YouTube tests harder-to-block server-side ad injection in videos


YouTube reportedly now injects ads directly into video streams to make it more difficult for ad blockers to block advertisements.

The report comes from SponsorBlock, a third-party browser extension that crowdsources data about which video segments contain sponsored content and skips them.

SponsorBlock reports that server-side ad injection will break its functionality, though solutions are coming. Most notably, it will also impact the effectiveness of other ad-blocking extensions people use on YouTube.

SponsorBlock tweet

Server-side ad injection

Currently, YouTube performs client-side ad injection, where JavaScript scripts and the video player on a user’s device load and display ads.

The video stream and ads are separate, and the player is programmed to pause the content and play ads at designated points.

Most ad blockers commonly disable YouTube ads by blocking the JavaScript scripts used to inject the advertisement into the video stream. SponsorBlock works a bit differently by crowdsourcing the information about different segments in a video and allowing users to skip those that are sponsored segments.

“SponsorBlock is an open-source crowdsourced browser extension and open API for skipping sponsor segments in YouTube videos,” explains the extension’s website.

“Users submit when a sponsor happens from the extension, and the extension automatically skips sponsors it knows about using a privacy preserving query system.”

Server-side ad injection integrates the advertisements directly into the video stream before the content is delivered to the viewer, so users receive a continuous stream that already has the ads built into it.

SponsorBlock explains that YouTube streams videos using a series of smaller video segments or “chunks,” which are stitched together to create a continuous video playback experience.

A manifest file determines the order in which these chunks are played, and when a user clicks on a video, the YouTube server sends a playlist that includes both content and ad chunks.

This approach complicates SponsorBlocks functionality because it offsets timestamps for sponsored content, and depending on the duration of the ads, the offset varies.

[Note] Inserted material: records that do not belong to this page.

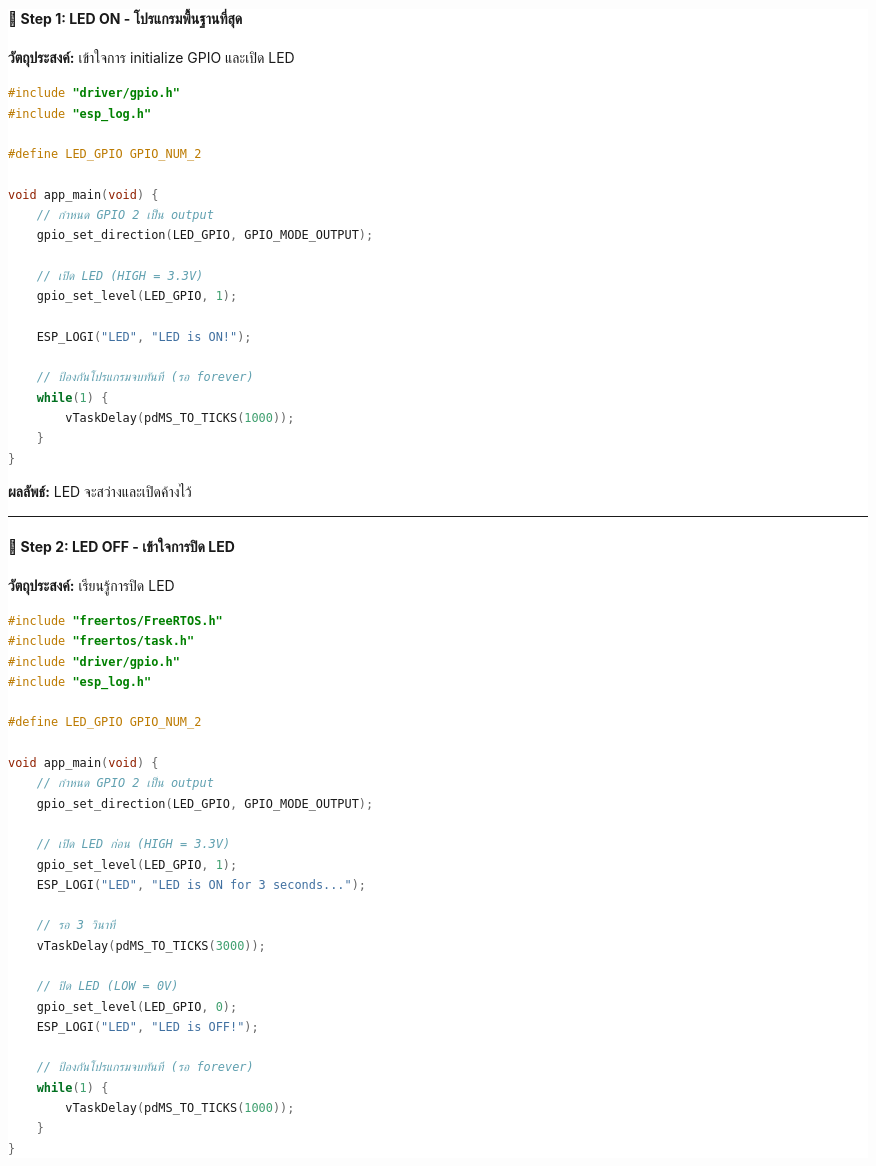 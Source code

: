 #### 🔧 Step 1: LED ON - โปรแกรมพื้นฐานที่สุด

**วัตถุประสงค์:** เข้าใจการ initialize GPIO และเปิด LED

```c
#include "driver/gpio.h"
#include "esp_log.h"

#define LED_GPIO GPIO_NUM_2

void app_main(void) {
    // กำหนด GPIO 2 เป็น output
    gpio_set_direction(LED_GPIO, GPIO_MODE_OUTPUT);
    
    // เปิด LED (HIGH = 3.3V)
    gpio_set_level(LED_GPIO, 1);
    
    ESP_LOGI("LED", "LED is ON!");
    
    // ป้องกันโปรแกรมจบทันที (รอ forever)
    while(1) {
        vTaskDelay(pdMS_TO_TICKS(1000));
    }
}
```

**ผลลัพธ์:** LED จะสว่างและเปิดค้างไว้

---

#### 🔧 Step 2: LED OFF - เข้าใจการปิด LED

**วัตถุประสงค์:** เรียนรู้การปิด LED

```c
#include "freertos/FreeRTOS.h"
#include "freertos/task.h"
#include "driver/gpio.h"
#include "esp_log.h"

#define LED_GPIO GPIO_NUM_2

void app_main(void) {
    // กำหนด GPIO 2 เป็น output
    gpio_set_direction(LED_GPIO, GPIO_MODE_OUTPUT);
    
    // เปิด LED ก่อน (HIGH = 3.3V)
    gpio_set_level(LED_GPIO, 1);
    ESP_LOGI("LED", "LED is ON for 3 seconds...");
    
    // รอ 3 วินาที
    vTaskDelay(pdMS_TO_TICKS(3000));
    
    // ปิด LED (LOW = 0V)
    gpio_set_level(LED_GPIO, 0);
    ESP_LOGI("LED", "LED is OFF!");
    
    // ป้องกันโปรแกรมจบทันที (รอ forever)
    while(1) {
        vTaskDelay(pdMS_TO_TICKS(1000));
    }
}
```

At the same time, it creates difficulties for ad blockers, which will be less capable of detecting the ads that are now part of the continuous stream, eliminating easily detectable client-side injections.

Solutions and workarounds

SponsorBlocks says it has resorted to blocking submissions from browsers experiencing server-side ad injection to prevent data corruption. However, this will become unsustainable as YouTube moves to server-side injection at a greater scale.

In the future, the tool will attempt to calculate ad duration through various detectable metadata and YouTube’s user interface elements, but the system isn’t ready yet.

For ad blockers, potential solutions include developing more sophisticated detection algorithms, leveraging metadata analysis, and using advanced pattern recognition to identify sudden changes in audio/video that may indicate the playback of ads.

BleepingComputer has contacted YouTube to request a comment on its server-side injection plans, but a statement wasn’t immediately available.